(2)DPB =∠A+∠ADP
∠DPB=∠DPQ + ∠BPQ =∠A + ∠BPQ
= = = = = & gt; ∠ADP = ∠BPQ
In addition, Democratic Action Party = PBQ
= = = = = & gt; ⊿ADP ∽ ⊿BPQ
= = = = = & gt; AP/AD = BQ/BP
= = = = = & gt; x/5 = (5-y)/(6-x)
= = = = = & gt; x^2 -6x -5y +25 =0
(3) Discuss in two situations.
① In the case of DP = DQ, according to the similarity of (2), there are:
AP/DP = BQ/PQ = = = & gt; x/y = (5-y)/[2y*cos∠A]
cos∠A=3/5
= = = = = & gt; 6x=25-5y
The simultaneous equation (2) is solved as follows: x = 0, y=5.

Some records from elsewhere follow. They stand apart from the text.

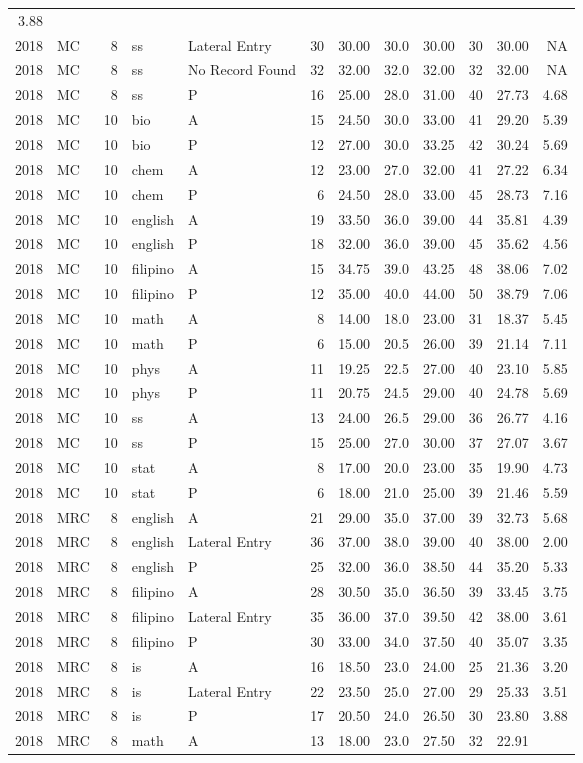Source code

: \documentclass[]{article}
\begin{document}
\begin{longtable}[]{@{}rlrllrrrrrrr@{}}
3.88\tabularnewline
2018 & MC & 8 & ss & Lateral Entry & 30 & 30.00 & 30.0 & 30.00 & 30 &
30.00 & NA\tabularnewline
2018 & MC & 8 & ss & No Record Found & 32 & 32.00 & 32.0 & 32.00 & 32 &
32.00 & NA\tabularnewline
2018 & MC & 8 & ss & P & 16 & 25.00 & 28.0 & 31.00 & 40 & 27.73 &
4.68\tabularnewline
2018 & MC & 10 & bio & A & 15 & 24.50 & 30.0 & 33.00 & 41 & 29.20 &
5.39\tabularnewline
2018 & MC & 10 & bio & P & 12 & 27.00 & 30.0 & 33.25 & 42 & 30.24 &
5.69\tabularnewline
2018 & MC & 10 & chem & A & 12 & 23.00 & 27.0 & 32.00 & 41 & 27.22 &
6.34\tabularnewline
2018 & MC & 10 & chem & P & 6 & 24.50 & 28.0 & 33.00 & 45 & 28.73 &
7.16\tabularnewline
2018 & MC & 10 & english & A & 19 & 33.50 & 36.0 & 39.00 & 44 & 35.81 &
4.39\tabularnewline
2018 & MC & 10 & english & P & 18 & 32.00 & 36.0 & 39.00 & 45 & 35.62 &
4.56\tabularnewline
2018 & MC & 10 & filipino & A & 15 & 34.75 & 39.0 & 43.25 & 48 & 38.06 &
7.02\tabularnewline
2018 & MC & 10 & filipino & P & 12 & 35.00 & 40.0 & 44.00 & 50 & 38.79 &
7.06\tabularnewline
2018 & MC & 10 & math & A & 8 & 14.00 & 18.0 & 23.00 & 31 & 18.37 &
5.45\tabularnewline
2018 & MC & 10 & math & P & 6 & 15.00 & 20.5 & 26.00 & 39 & 21.14 &
7.11\tabularnewline
2018 & MC & 10 & phys & A & 11 & 19.25 & 22.5 & 27.00 & 40 & 23.10 &
5.85\tabularnewline
2018 & MC & 10 & phys & P & 11 & 20.75 & 24.5 & 29.00 & 40 & 24.78 &
5.69\tabularnewline
2018 & MC & 10 & ss & A & 13 & 24.00 & 26.5 & 29.00 & 36 & 26.77 &
4.16\tabularnewline
2018 & MC & 10 & ss & P & 15 & 25.00 & 27.0 & 30.00 & 37 & 27.07 &
3.67\tabularnewline
2018 & MC & 10 & stat & A & 8 & 17.00 & 20.0 & 23.00 & 35 & 19.90 &
4.73\tabularnewline
2018 & MC & 10 & stat & P & 6 & 18.00 & 21.0 & 25.00 & 39 & 21.46 &
5.59\tabularnewline
2018 & MRC & 8 & english & A & 21 & 29.00 & 35.0 & 37.00 & 39 & 32.73 &
5.68\tabularnewline
2018 & MRC & 8 & english & Lateral Entry & 36 & 37.00 & 38.0 & 39.00 &
40 & 38.00 & 2.00\tabularnewline
2018 & MRC & 8 & english & P & 25 & 32.00 & 36.0 & 38.50 & 44 & 35.20 &
5.33\tabularnewline
2018 & MRC & 8 & filipino & A & 28 & 30.50 & 35.0 & 36.50 & 39 & 33.45 &
3.75\tabularnewline
2018 & MRC & 8 & filipino & Lateral Entry & 35 & 36.00 & 37.0 & 39.50 &
42 & 38.00 & 3.61\tabularnewline
2018 & MRC & 8 & filipino & P & 30 & 33.00 & 34.0 & 37.50 & 40 & 35.07 &
3.35\tabularnewline
2018 & MRC & 8 & is & A & 16 & 18.50 & 23.0 & 24.00 & 25 & 21.36 &
3.20\tabularnewline
2018 & MRC & 8 & is & Lateral Entry & 22 & 23.50 & 25.0 & 27.00 & 29 &
25.33 & 3.51\tabularnewline
2018 & MRC & 8 & is & P & 17 & 20.50 & 24.0 & 26.50 & 30 & 23.80 &
3.88\tabularnewline
2018 & MRC & 8 & math & A & 13 & 18.00 & 23.0 & 27.50 & 32 & 22.91 &

\end{longtable}
\end{document}
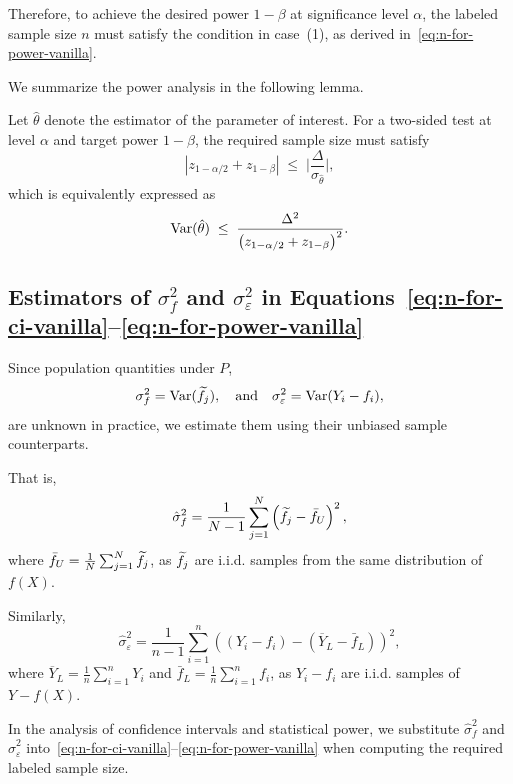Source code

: \noindent
Therefore, to achieve the desired power $1-\beta$ at significance level $\alpha$, the labeled sample size $n$ must satisfy the condition in case~(1), as derived in~\eqref{eq:n-for-power-vanilla}.

\noindent
We summarize the power analysis in the following lemma.
\begin{lemma}
\label{lem:n-power}
Let $\hat{\theta}$ denote the estimator of the parameter of interest. For a two-sided test at level $\alpha$ and target power $1-\beta$, the required sample size must satisfy 
\[|z_{1-\alpha/2} + z_{1-\beta}| \;\le\; \Bigg|\frac{\Delta}{\sigma_{\hat \theta}}\Bigg|,\]
which is equivalently expressed as
\[
\Var(\hat \theta) \;\le\; \frac{\Delta^2}{\big(z_{1-\alpha/2} + z_{1-\beta}\big)^2}.
\]\end{lemma}

\subsection{Estimators of $\sigma^2_f$ and $\sigma^2_\varepsilon$ in Equations~\eqref{eq:n-for-ci-vanilla}--\eqref{eq:n-for-power-vanilla}}
\label{subsec:estimator_sigma_f}

Since population quantities under $P$,
\[
\sigma_f^2 = \Var(\wt{f}_j),
\quad\text{and}\quad
\sigma_\varepsilon^2 = \Var(Y_i - f_i),
\]
are unknown in practice, we estimate them using their unbiased sample counterparts.

\noindent
That is, \[
\hat\sigma^2_f=\frac{1}{N-1}\sum^N_{j=1}\left(\wt f_j-\bar{f}_U\right)^2,
\]where $\bar{f}_U=\frac{1}{N}\sum^N_{j=1}\wt f_j$, as $\wt f_j$ are i.i.d. samples from the same distribution of $f(X)$.

\noindent
Similarly, \[
\hat\sigma^2_\varepsilon=\frac{1}{n-1}\sum^n_{i=1}\left(\left(Y_i-f_i\right)-\left(\overline{Y}_L-\bar f_L\right)\right)^2,
\]where $\overline{Y}_L=\frac{1}{n}\sum^n_{i=1} Y_i$ and $\bar{f}_L=\frac{1}{n}\sum^n_{i=1} f_i$, as $Y_i-f_i$ are i.i.d. samples of $Y-f(X)$.

\noindent
In the analysis of confidence intervals and statistical power, we substitute $\widehat{\sigma}_f^2$ and $\widehat{\sigma}_\varepsilon^2$ into~\eqref{eq:n-for-ci-vanilla}--\eqref{eq:n-for-power-vanilla} when computing the required labeled sample size.

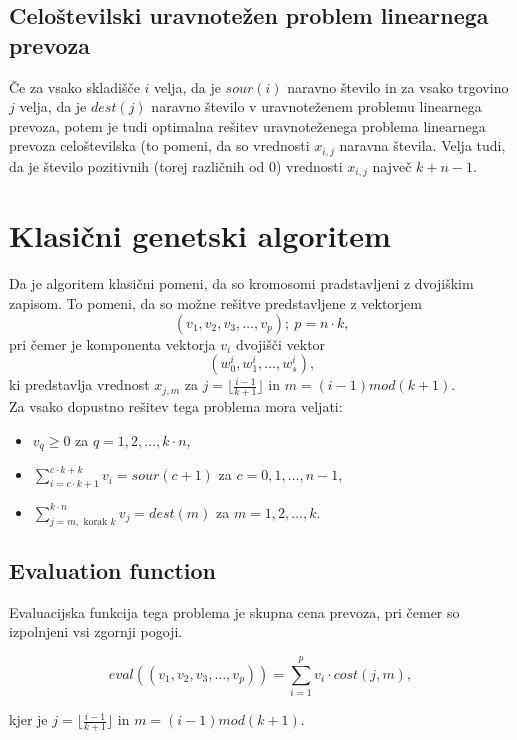 \documentclass[12pt,a4paper,twoside]{article}
\theoremstyle{definition} %
\theoremstyle{plain} %
\numberwithin{equation}{section}  %
\begin{document}
\subsection{Celoštevilski uravnotežen problem linearnega prevoza}

Če za vsako skladišče $i$ velja, da je $sour(i)$ naravno število in za vsako trgovino $j$ velja, da je $dest(j)$ naravno število v uravnoteženem problemu linearnega prevoza, potem je tudi optimalna rešitev uravnoteženega problema linearnega prevoza celoštevilska (to pomeni, da so vrednosti $x_{i,j}$ naravna števila. Velja tudi, da je število pozitivnih (torej različnih od $0$) vrednosti $x_{i,j}$ največ $k+n-1$.

\section{Klasični genetski algoritem}

Da je algoritem klasični pomeni, da so kromosomi pradstavljeni z dvojiškim zapisom. To pomeni, da so možne rešitve predstavljene z vektorjem $$(v_1, v_2, v_3, \dots, v_p);~p=n \cdot k \text{,}$$ pri čemer je komponenta vektorja $v_i$  dvojišči vektor $$(w_0^i, w_1^i, \dots, w_s^i) \text{,}$$ ki predstavlja vrednost $x_{j,m}$ za $j= \lfloor \frac{i-1}{k+1} \rfloor$ in $m= (i-1) mod (k+1)$. \\

\noindent Za vsako dopustno rešitev tega problema mora veljati:
\begin{itemize}
\item $v_q \geq 0$ za $q=1, 2, \dots, k \cdot n$,
\item $\sum\limits_{i=c \cdot k + 1}^{c \cdot k + k} v_i = sour(c+1)$ za $c=0, 1, \dots, n-1$,
\item $\sum\limits_{j=m, \text{ korak } k}^{k \cdot n} v_j = dest(m)$ za $m=1, 2, \dots, k$.
\end{itemize}

\subsection{Evaluation function}

Evaluacijska funkcija tega problema je skupna cena prevoza, pri čemer so izpolnjeni vsi zgornji pogoji.

$$eval((v_1, v_2, v_3, \dots, v_p)) = \sum\limits_{i=1}^{p} v_i \cdot cost(j,m),$$

kjer je $j=\lfloor \frac{i-1}{k+1} \rfloor$ in $m=(i-1) mod(k+1)$.
\end{document}
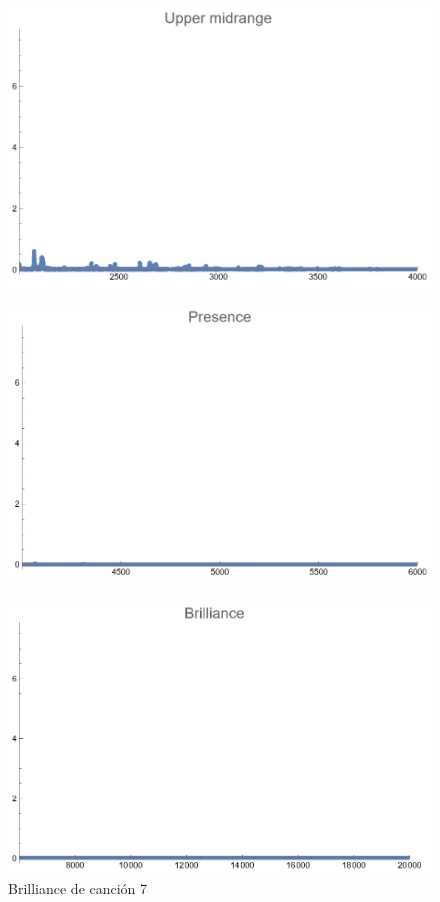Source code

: \documentclass[12pt, letterpaper]{article}
\begin{document}
\begin{figure}[H]
  \centering
  \begin{minipage}{.5\textwidth}
    \centering
    \includegraphics[width=.9\linewidth]{imgs/Cancion7/upmid.png}
    \label{fig:07f}
  \end{minipage}%
  \begin{minipage}{.5\textwidth}
    \centering
    \includegraphics[width=.9\linewidth]{imgs/Cancion7/presence.png}
    \label{fig:07g}
  \end{minipage}
\end{figure}
\begin{figure}[H]
  \centering
  \includegraphics[width=.45\linewidth]{imgs/Cancion7/brilliance.png}
  \caption{Brilliance de canción 7}
  \label{fig:07h}
\end{figure}
\end{document}
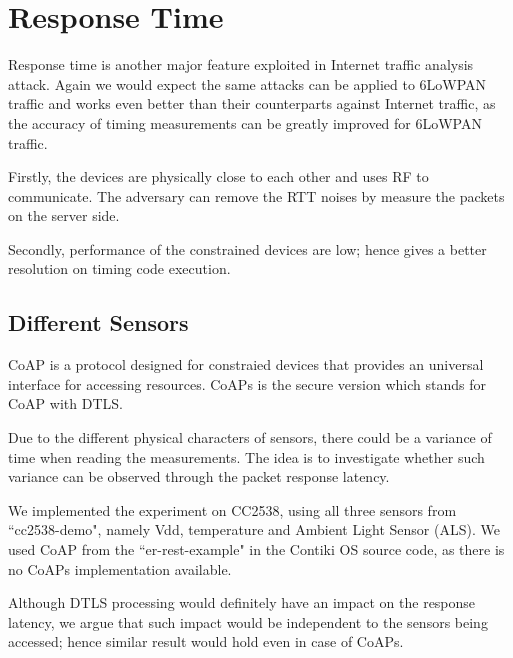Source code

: \section{Response Time}
Response time is another major feature exploited in Internet traffic analysis attack. Again we would expect the same attacks can be applied to 6LoWPAN traffic and works even better than their counterparts against Internet traffic, as the accuracy of timing measurements can be greatly improved for 6LoWPAN traffic. 

Firstly, the devices are physically close to each other and uses RF to communicate. The adversary can remove the RTT noises by measure the packets on the server side. 

Secondly, performance of the constrained devices are low; hence gives a better resolution on timing code execution.

\subsection{Different Sensors}

CoAP\cite{rfc7252} is a protocol designed for constraied devices that provides an universal interface for accessing resources. CoAPs is the secure version which stands for CoAP with DTLS.

Due to the different physical characters of sensors, there could be a variance of time when reading the measurements. The idea is to investigate whether such variance can be observed through the packet response latency.

We implemented the experiment on CC2538, using all three sensors from ``cc2538-demo", namely Vdd, temperature and Ambient Light Sensor (ALS). We used CoAP from the ``er-rest-example" in the Contiki OS source code, as there is no CoAPs implementation available. 

Although DTLS processing would definitely have an impact on the response latency, we argue that such impact would be independent to the sensors being accessed; hence similar result would hold even in case of CoAPs.

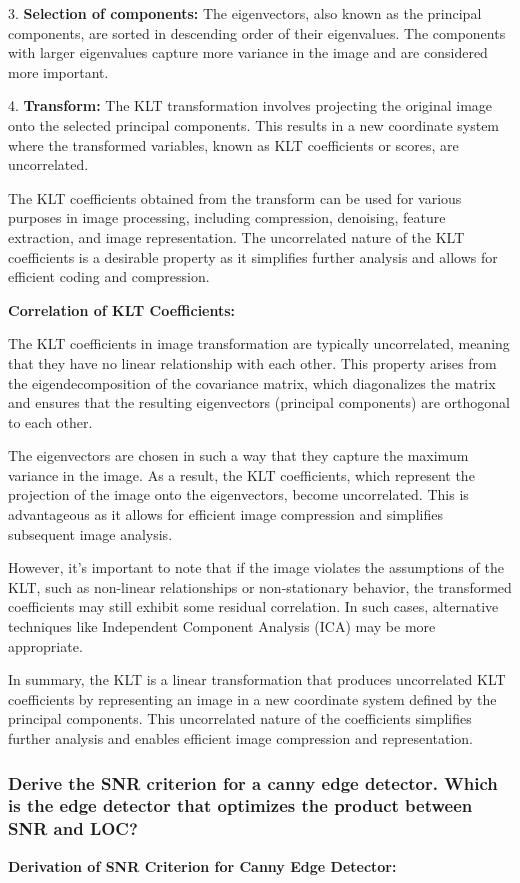 \documentclass{article}
\begin{document}
3. \textbf{Selection of components:} The eigenvectors, also known as the principal components, are sorted in descending order of their eigenvalues. The components with larger eigenvalues capture more variance in the image and are considered more important.

4. \textbf{Transform:} The KLT transformation involves projecting the original image onto the selected principal components. This results in a new coordinate system where the transformed variables, known as KLT coefficients or scores, are uncorrelated.

The KLT coefficients obtained from the transform can be used for various purposes in image processing, including compression, denoising, feature extraction, and image representation. The uncorrelated nature of the KLT coefficients is a desirable property as it simplifies further analysis and allows for efficient coding and compression.

\textbf{Correlation of KLT Coefficients:}

The KLT coefficients in image transformation are typically uncorrelated, meaning that they have no linear relationship with each other. This property arises from the eigendecomposition of the covariance matrix, which diagonalizes the matrix and ensures that the resulting eigenvectors (principal components) are orthogonal to each other.

The eigenvectors are chosen in such a way that they capture the maximum variance in the image. As a result, the KLT coefficients, which represent the projection of the image onto the eigenvectors, become uncorrelated. This is advantageous as it allows for efficient image compression and simplifies subsequent image analysis.

However, it's important to note that if the image violates the assumptions of the KLT, such as non-linear relationships or non-stationary behavior, the transformed coefficients may still exhibit some residual correlation. In such cases, alternative techniques like Independent Component Analysis (ICA) may be more appropriate.

In summary, the KLT is a linear transformation that produces uncorrelated KLT coefficients by representing an image in a new coordinate system defined by the principal components. This uncorrelated nature of the coefficients simplifies further analysis and enables efficient image compression and representation.

\subsubsection{Derive the SNR criterion for a canny edge detector. Which is the edge detector that optimizes the product between SNR and LOC?}
\textbf{Derivation of SNR Criterion for Canny Edge Detector:}
\end{document}
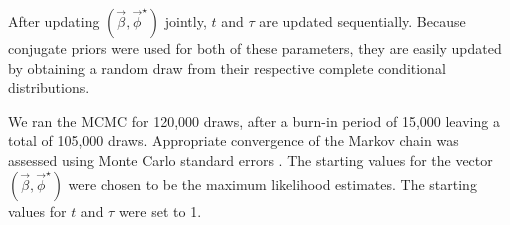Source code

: After updating $(\vec{\beta},\vec{\phi}^\star)$ jointly,  $t$ and  $\tau$ are updated sequentially. Because conjugate priors were used for both of these parameters, they are easily updated by obtaining a random draw from their respective complete conditional distributions.
 
We ran the MCMC for 120,000 draws, after a burn-in period of 15,000 leaving a total of 105,000 draws.  Appropriate convergence of the Markov chain was assessed using Monte Carlo standard errors \citep{jones06}.  The starting values for the vector $(\vec{\beta},\vec{\phi}^\star)$ were chosen to be the maximum likelihood estimates. The starting values for $t$ and $\tau$ were set to 1.

 


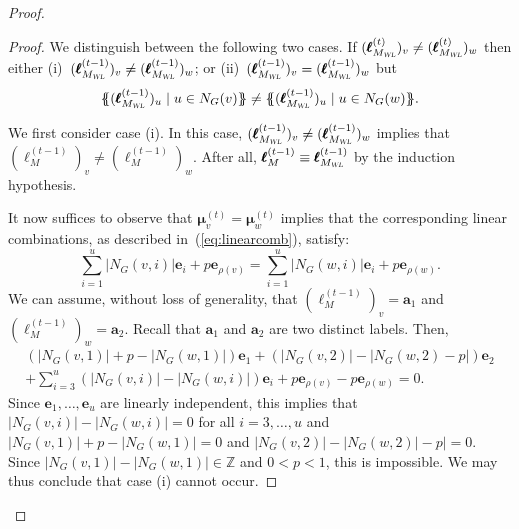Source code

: \begin{proof}
{\begin{proof}
We distinguish between the following two cases. If $ (\pmb{\ell}_{M_{\textsl{WL}}}^{(t)})_v\neq(\pmb{\ell}_{M_{\textsl{WL}}}^{(t)})_w$ then either
(i)~$(\pmb{\ell}_{M_{\textsl{WL}}}^{(t-1)})_v\neq(\pmb{\ell}_{M_{\textsl{WL}}}^{(t-1)})_w$; or 
(ii)~$(\pmb{\ell}_{M_{\textsl{WL}}}^{(t-1)})_v=(\pmb{\ell}_{M_{\textsl{WL}}}^{(t-1)})_w$
but
	$$
	\ldbl (\pmb{\ell}_{M_{\textsl{WL}}}^{(t-1)})_u \st u \in N_G(v) \rdbl\neq
	\ldbl(\pmb{\ell}_{M_{\textsl{WL}}}^{(t-1)})_u \st u \in N_G(w) \rdbl.
	$$
%

We first consider case (i). In this case, $(\pmb{\ell}_{M_{\textsl{WL}}}^{(t-1)})_v\neq(\pmb{\ell}_{M_{\textsl{WL}}}^{(t-1)})_w$ implies that
	$(\pmb{\ell}^{(t-1)}_M)_{v}\neq (\pmb{\ell}_M^{(t-1)})_w$. After all,
	$\pmb{\ell}^{(t-1)}_M\equiv \pmb{\ell}_{M_{\textsl{WL}}}^{(t-1)}$ by the induction hypothesis. 
	
It now suffices to observe that $\pmb{\mu}^{(t)}_{v}=\pmb{\mu}^{(t)}_{w}$ implies that
the corresponding linear combinations, as described in~(\ref{eq:linearcomb}), satisfy:
$$
\sum_{i=1}^u |N_G(v,i)|\mathbf{e}_i + p\mathbf{e}_{\rho(v)}=
\sum_{i=1}^u |N_G(w,i)|\mathbf{e}_i + p\mathbf{e}_{\rho(w)}.
$$
We can assume, without loss of generality,  that $(\pmb{\ell}^{(t-1)}_M)_{v}=\mathbf{a}_1$ and
	$(\pmb{\ell}^{(t-1)}_M)_{w}=\mathbf{a}_2$. Recall that $\mathbf{a}_1$ and $\mathbf{a}_2$ are two distinct labels.
Then,
\begin{multline*}
\left(|N_G(v,1)|+p-|N_G(w,1)|\right)\mathbf{e}_1+
\left(|N_G(v,2)|-|N_G(w,2)-p|\right)\mathbf{e}_2{}\\+
\sum_{i=3}^u \left(|N_G(v,i)|-|N_G(w,i)|\right)\mathbf{e}_i+ p\mathbf{e}_{\rho(v)}  - p \mathbf{e}_{\rho(w)}=0.
\end{multline*}
Since $\mathbf{e}_1,\ldots,\mathbf{e}_u$ are linearly independent, this implies that $|N_G(v,i)|-|N_G(w,i)|=0$
for all $i=3,\ldots,u$ and $|N_G(v,1)|+p-|N_G(w,1)|=0$
and $|N_G(v,2)|-|N_G(w,2)|-p|=0$. Since $|N_G(v,1)|-|N_G(w,1)|\in\mathbb{Z}$ and $0<p<1$, this is impossible. We may thus conclude that case (i) cannot occur.
	


\end{proof}}
\end{proof}
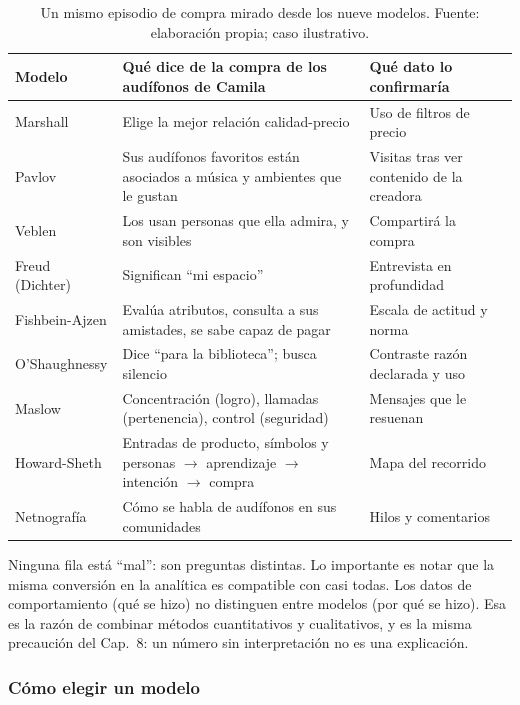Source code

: \begin{table}[!htb]
\centering
\footnotesize
\begin{tabular}{@{}>{\raggedright}p{2.4cm}>{\raggedright}p{5.0cm}>{\raggedright\arraybackslash}p{4.4cm}@{}}
\toprule
Modelo & Qué dice de la compra de los audífonos de Camila & Qué dato lo confirmaría \\
\midrule
Marshall & Elige la mejor relación calidad-precio & Uso de filtros de precio \\
Pavlov & Sus audífonos favoritos están asociados a música y ambientes que le gustan & Visitas tras ver contenido de la creadora \\
Veblen & Los usan personas que ella admira, y son visibles & Compartirá la compra \\
Freud (Dichter) & Significan \enquote{mi espacio} & Entrevista en profundidad \\
Fishbein-Ajzen & Evalúa atributos, consulta a sus amistades, se sabe capaz de pagar & Escala de actitud y norma \\
O'Shaughnessy & Dice \enquote{para la biblioteca}; busca silencio & Contraste razón declarada y uso \\
Maslow & Concentración (logro), llamadas (pertenencia), control (seguridad) & Mensajes que le resuenan \\
Howard-Sheth & Entradas de producto, símbolos y personas $\rightarrow$ aprendizaje $\rightarrow$ intención $\rightarrow$ compra & Mapa del recorrido \\
Netnografía & Cómo se habla de audífonos en sus comunidades & Hilos y comentarios \\
\bottomrule
\end{tabular}
\caption{Un mismo episodio de compra mirado desde los nueve modelos. Fuente:
elaboración propia; caso ilustrativo.}
\label{tab:cap09-lentes}
\end{table}

Ninguna fila está \enquote{mal}: son preguntas distintas. Lo importante es notar
que la misma conversión en la analítica es compatible con casi todas. Los datos
de comportamiento (qué se hizo) no distinguen entre modelos (por qué se hizo).
Esa es la razón de combinar métodos cuantitativos y cualitativos, y es la
misma precaución del Cap.~8: un número sin interpretación no es una
explicación.

\subsubsection{Cómo elegir un modelo}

② In the case of DP = PQ, according to the similarity of (2), there are:
AP/DP = BQ/PQ = = = & gt; x=5-y
The equation of simultaneous (2) can be solved as follows: x = 1, y = 4.
(x=0 is also a solution, but at this time DP≠PQ does not meet the premise of this solution)
Based on the discussion of ① and ②, it is concluded that △PDQ is an isosceles triangle when x=0 or 1.